ACTION ITEM
Your reply should hold only the lines from the records below where "Linguistic" occurs.

EXCERPTED DATA below:

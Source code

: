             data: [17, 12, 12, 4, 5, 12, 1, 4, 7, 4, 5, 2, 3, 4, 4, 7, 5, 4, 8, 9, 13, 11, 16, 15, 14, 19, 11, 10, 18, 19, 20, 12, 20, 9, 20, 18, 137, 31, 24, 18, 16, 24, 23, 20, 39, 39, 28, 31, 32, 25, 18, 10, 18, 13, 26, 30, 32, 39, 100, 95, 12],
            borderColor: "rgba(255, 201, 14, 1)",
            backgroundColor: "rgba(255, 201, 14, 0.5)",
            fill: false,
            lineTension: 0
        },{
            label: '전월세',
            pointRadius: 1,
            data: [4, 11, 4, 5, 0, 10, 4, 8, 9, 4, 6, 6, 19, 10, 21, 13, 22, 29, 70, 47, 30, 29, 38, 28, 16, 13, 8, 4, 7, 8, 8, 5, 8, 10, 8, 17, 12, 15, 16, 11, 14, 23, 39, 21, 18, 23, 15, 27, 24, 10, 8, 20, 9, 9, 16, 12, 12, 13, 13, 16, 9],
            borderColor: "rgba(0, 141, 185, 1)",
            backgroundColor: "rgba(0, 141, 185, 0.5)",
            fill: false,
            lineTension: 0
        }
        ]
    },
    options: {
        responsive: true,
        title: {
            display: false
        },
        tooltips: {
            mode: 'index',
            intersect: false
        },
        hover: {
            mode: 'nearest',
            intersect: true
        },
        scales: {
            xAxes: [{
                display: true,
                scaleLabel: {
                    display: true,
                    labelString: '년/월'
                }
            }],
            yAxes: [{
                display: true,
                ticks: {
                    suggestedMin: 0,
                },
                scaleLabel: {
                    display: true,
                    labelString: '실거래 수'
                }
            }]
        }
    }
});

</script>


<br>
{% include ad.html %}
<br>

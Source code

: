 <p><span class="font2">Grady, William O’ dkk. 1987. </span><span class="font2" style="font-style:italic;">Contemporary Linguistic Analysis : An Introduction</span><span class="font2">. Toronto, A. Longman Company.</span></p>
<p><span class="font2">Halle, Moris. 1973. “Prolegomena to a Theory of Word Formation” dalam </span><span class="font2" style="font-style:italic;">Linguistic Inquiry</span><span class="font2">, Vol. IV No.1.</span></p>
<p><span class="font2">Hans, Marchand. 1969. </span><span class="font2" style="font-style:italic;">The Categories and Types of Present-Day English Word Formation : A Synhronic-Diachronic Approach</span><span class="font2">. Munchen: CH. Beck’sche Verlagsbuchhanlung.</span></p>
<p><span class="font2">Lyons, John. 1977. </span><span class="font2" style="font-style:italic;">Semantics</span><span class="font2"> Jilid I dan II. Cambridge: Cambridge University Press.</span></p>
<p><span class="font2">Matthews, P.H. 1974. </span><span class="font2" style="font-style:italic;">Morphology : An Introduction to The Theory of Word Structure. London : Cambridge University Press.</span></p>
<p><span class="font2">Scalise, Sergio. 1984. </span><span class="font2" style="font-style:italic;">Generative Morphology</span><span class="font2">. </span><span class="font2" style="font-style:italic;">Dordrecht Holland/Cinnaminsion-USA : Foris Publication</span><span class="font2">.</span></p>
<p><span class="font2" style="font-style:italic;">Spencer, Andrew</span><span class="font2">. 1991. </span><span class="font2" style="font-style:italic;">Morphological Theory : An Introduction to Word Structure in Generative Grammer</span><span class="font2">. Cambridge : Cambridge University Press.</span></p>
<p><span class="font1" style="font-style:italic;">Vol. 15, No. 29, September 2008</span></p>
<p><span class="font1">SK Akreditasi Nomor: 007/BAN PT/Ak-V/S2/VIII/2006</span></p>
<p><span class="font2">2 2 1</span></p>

End of EXCERPTED DATA.

SOLUTION TO THIS PROBLEM
: <p><span class="font2">Grady, William O’ dkk. 1987. </span><span class="font2" style="font-style:italic;">Contemporary Linguistic Analysis : An Introduction</span><span class="font2">. Toronto, A. Longman Company.</span></p>
<p><span class="font2">Halle, Moris. 1973. “Prolegomena to a Theory of Word Formation” dalam </span><span class="font2" style="font-style:italic;">Linguistic Inquiry</span><span class="font2">, Vol. IV No.1.</span></p>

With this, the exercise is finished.